■ **Entries supplied**
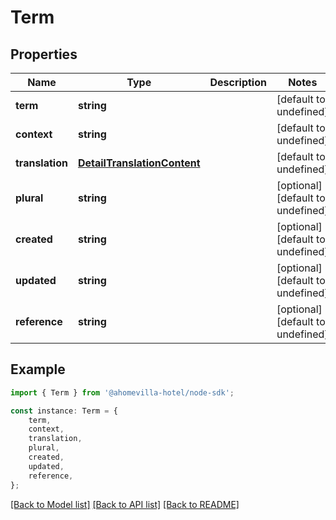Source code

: # Term


## Properties

Name | Type | Description | Notes
------------ | ------------- | ------------- | -------------
**term** | **string** |  | [default to undefined]
**context** | **string** |  | [default to undefined]
**translation** | [**DetailTranslationContent**](DetailTranslationContent.md) |  | [default to undefined]
**plural** | **string** |  | [optional] [default to undefined]
**created** | **string** |  | [optional] [default to undefined]
**updated** | **string** |  | [optional] [default to undefined]
**reference** | **string** |  | [optional] [default to undefined]

## Example

```typescript
import { Term } from '@ahomevilla-hotel/node-sdk';

const instance: Term = {
    term,
    context,
    translation,
    plural,
    created,
    updated,
    reference,
};
```

[[Back to Model list]](../README.md#documentation-for-models) [[Back to API list]](../README.md#documentation-for-api-endpoints) [[Back to README]](../README.md)
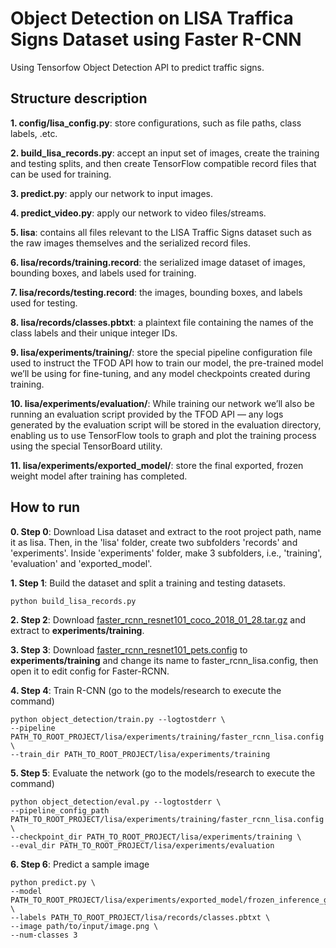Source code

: # Object Detection on LISA Traffica Signs Dataset using Faster R-CNN
Using Tensorfow Object Detection API to predict traffic signs.

## Structure description

__1. config/lisa_config.py__: store configurations, such as file paths, class labels, .etc.

__2. build_lisa_records.py__: accept an input set of images, create the
training and testing splits, and then create TensorFlow compatible record files that can be used for
training.

__3. predict.py__: apply our network to input images.

__4. predict_video.py__: apply our network to video files/streams.

__5. lisa__: contains all files relevant to the LISA Traffic Signs dataset such as the
raw images themselves and the serialized record files.

__6. lisa/records/training.record__: the serialized image dataset of images, bounding boxes, and labels
used for training.

__7. lisa/records/testing.record__: the images, bounding boxes, and labels used for testing.

__8. lisa/records/classes.pbtxt__: a plaintext file containing the names of the class labels and their unique
integer IDs.

__9. lisa/experiments/training/__: store the special pipeline configuration file used to instruct the
TFOD API how to train our model, the pre-trained model we’ll be using for fine-tuning, and any
model checkpoints created during training.

__10. lisa/experiments/evaluation/__: While training our network we’ll also be running an evaluation script provided by the TFOD
API — any logs generated by the evaluation script will be stored in the evaluation directory,
enabling us to use TensorFlow tools to graph and plot the training process using the special
TensorBoard utility. 

__11. lisa/experiments/exported_model/__: store the final exported, frozen weight model after training has
completed.

## How to run

__0. Step 0__: Download Lisa dataset and extract to the root project path, name it as lisa. Then, in the 'lisa' folder, create two subfolders 'records' and 'experiments'.
Inside 'experiments' folder, make 3 subfolders, i.e., 'training', 'evaluation' and 'exported_model'.

__1. Step 1__: Build the dataset and split a training and testing datasets.

```
python build_lisa_records.py
```

__2. Step 2__: Download [faster_rcnn_resnet101_coco_2018_01_28.tar.gz](https://github.com/tensorflow/models/blob/master/research/object_detection/g3doc/detection_model_zoo.md) and extract to __experiments/training__.

__3. Step 3__: Download [faster_rcnn_resnet101_pets.config](https://github.com/tensorflow/models/tree/master/research/object_detection/samples/configs) 
to __experiments/training__ and change its name to faster_rcnn_lisa.config, then open it to edit config for Faster-RCNN.

__4. Step 4__: Train R-CNN (go to the models/research to execute the command)

```
python object_detection/train.py --logtostderr \
--pipeline PATH_TO_ROOT_PROJECT/lisa/experiments/training/faster_rcnn_lisa.config \ 
--train_dir PATH_TO_ROOT_PROJECT/lisa/experiments/training
```

__5. Step 5__: Evaluate the network (go to the models/research to execute the command)

```
python object_detection/eval.py --logtostderr \
--pipeline_config_path PATH_TO_ROOT_PROJECT/lisa/experiments/training/faster_rcnn_lisa.config \
--checkpoint_dir PATH_TO_ROOT_PROJECT/lisa/experiments/training \
--eval_dir PATH_TO_ROOT_PROJECT/lisa/experiments/evaluation
```

__6. Step 6__: Predict a sample image

```
python predict.py \
--model PATH_TO_ROOT_PROJECT/lisa/experiments/exported_model/frozen_inference_graph.pb \
--labels PATH_TO_ROOT_PROJECT/lisa/records/classes.pbtxt \
--image path/to/input/image.png \
--num-classes 3
```





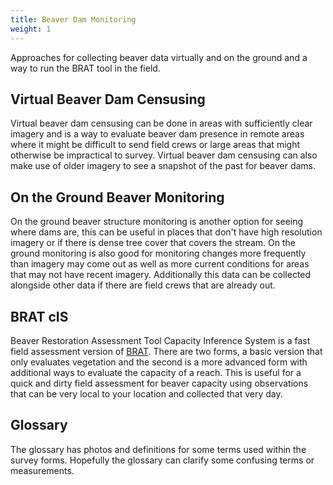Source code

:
 ```yaml
---
title: Beaver Dam Monitoring
weight: 1
---
```


Approaches for collecting beaver data virtually and on the ground and a way to run the BRAT tool in the field.

## Virtual Beaver Dam Censusing

Virtual beaver dam censusing can be done in areas with sufficiently clear imagery and is a way to evaluate beaver dam presence in remote areas where it might be difficult to send field crews or large areas that might otherwise be impractical to survey. Virtual beaver dam censusing can also make use of older imagery to see a snapshot of the past for beaver dams.

## On the Ground Beaver Monitoring

On the ground beaver structure monitoring is another option for seeing where dams are, this can be useful in places that don't have high resolution imagery or if there is dense tree cover that covers the stream. On the ground monitoring is also good for monitoring changes more frequently than imagery may come out as well as more current conditions for areas that may not have recent imagery. Additionally this data can be collected alongside other data if there are field crews that are already out.

## BRAT cIS

Beaver Restoration Assessment Tool Capacity Inference System is a fast field assessment version of [BRAT](http://brat.riverscapes.xyz/). There are two forms, a basic version that only evaluates vegetation and the second is a more advanced form with additional ways to evaluate the capacity of a reach. This is useful for a quick and dirty field assessment for beaver capacity using observations that can be very local to your location and collected that very day.

## Glossary

The glossary has photos and definitions for some terms used within the survey forms. Hopefully the glossary can clarify some confusing terms or measurements.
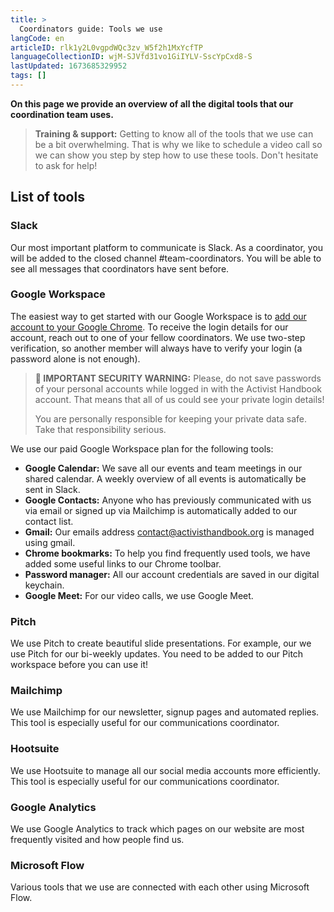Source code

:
 ```yaml
---
title: >
  Coordinators guide: Tools we use
langCode: en
articleID: rlk1y2L0vgpdWQc3zv_W5f2h1MxYcfTP
languageCollectionID: wjM-SJVfd31vo1GiIYLV-SscYpCxd8-S
lastUpdated: 1673685329952
tags: []
---
```


**On this page we provide an overview of all the digital tools that our coordination team uses.**

> **Training & support:** Getting to know all of the tools that we use can be a bit overwhelming. That is why we like to schedule a video call so we can show you step by step how to use these tools. Don't hesitate to ask for help!

## List of tools

### Slack

Our most important platform to communicate is Slack. As a coordinator, you will be added to the closed channel #team-coordinators. You will be able to see all messages that coordinators have sent before.

### Google Workspace

The easiest way to get started with our Google Workspace is to [add our account to your Google Chrome](https://support.google.com/chrome/answer/2364824?co=GENIE.Platform%3DDesktop&hl=en). To receive the login details for our account, reach out to one of your fellow coordinators. We use two-step verification, so another member will always have to verify your login (a password alone is not enough).

> **🔐 IMPORTANT SECURITY WARNING:** Please, do not save passwords of your personal accounts while logged in with the Activist Handbook account. That means that all of us could see your private login details!
> 
> You are personally responsible for keeping your private data safe. Take that responsibility serious.

We use our paid Google Workspace plan for the following tools:

-   **Google Calendar:** We save all our events and team meetings in our shared calendar. A weekly overview of all events is automatically be sent in Slack.
-   **Google Contacts:** Anyone who has previously communicated with us via email or signed up via Mailchimp is automatically added to our contact list.
-   **Gmail:** Our emails address contact@activisthandbook.org is managed using gmail.
-   **Chrome bookmarks:** To help you find frequently used tools, we have added some useful links to our Chrome toolbar.
-   **Password manager:** All our account credentials are saved in our digital keychain.
-   **Google Meet:** For our video calls, we use Google Meet.

### Pitch

We use Pitch to create beautiful slide presentations. For example, our we use Pitch for our bi-weekly updates. You need to be added to our Pitch workspace before you can use it!

### Mailchimp

We use Mailchimp for our newsletter, signup pages and automated replies. This tool is especially useful for our communications coordinator.

### Hootsuite

We use Hootsuite to manage all our social media accounts more efficiently. This tool is especially useful for our communications coordinator.

### Google Analytics

We use Google Analytics to track which pages on our website are most frequently visited and how people find us.

### Microsoft Flow

Various tools that we use are connected with each other using Microsoft Flow.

■ **Task details**
Search the material for the word "Pitch" and copy each line where it occurs.

■ **Result of this exercise**
### Pitch
We use Pitch to create beautiful slide presentations. For example, our we use Pitch for our bi-weekly updates. You need to be added to our Pitch workspace before you can use it!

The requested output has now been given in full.